**TASK DIRECTIONS:** Each line holding the word "iplayer" must appear in the answer, copied from the entries.
*** Opening of INFORMATION GIVEN ***
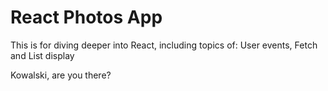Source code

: # React Photos App

This is for diving deeper into React, including topics of: User events, Fetch and List display

Kowalski, are you there?
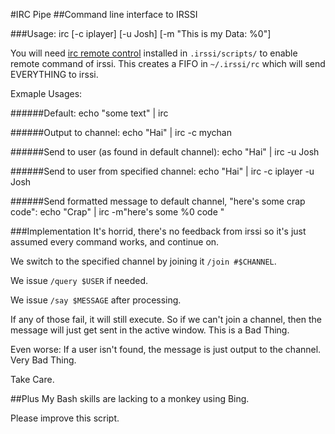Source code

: #IRC Pipe
##Command line interface to IRSSI

###Usage:
irc [-c iplayer] [-u Josh] [-m "This is my Data: %0"]

You will need [irc remote control](http://arvin.schnell-web.net/irssi/remote_control.html) installed in `.irssi/scripts/` to enable remote command of irssi. This creates a FIFO in `~/.irssi/rc` which will send EVERYTHING to irssi.

Exmaple Usages:

######Default:
    echo "some text" | irc
  
######Output to channel: 
    echo "Hai" | irc -c mychan
 
######Send to user (as found in default channel): 
    echo "Hai" | irc -u Josh

######Send to user from specified channel: 
    echo "Hai" | irc -c iplayer -u Josh

######Send formatted message to default channel, "here's some crap code": 
    echo "Crap" | irc -m"here's some %0 code "

###Implementation
It's horrid, there's no feedback from irssi so it's just assumed every command works, and continue on.

We switch to the specified channel by joining it `/join #$CHANNEL`. 

We issue `/query $USER` if needed.

We issue `/say $MESSAGE` after processing.

If any of those fail, it will still execute. So if we can't join a channel, then the message will just get sent in the active window. This is a Bad Thing. 

Even worse: If a user isn't found, the message is just output to the channel. Very Bad Thing.

Take Care.

##Plus 
My Bash skills are lacking to a monkey using Bing.

Please improve this script.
*** Close of INFORMATION GIVEN ***
**SOLUTION BELOW:**
irc [-c iplayer] [-u Josh] [-m "This is my Data: %0"]
    echo "Hai" | irc -c iplayer -u Josh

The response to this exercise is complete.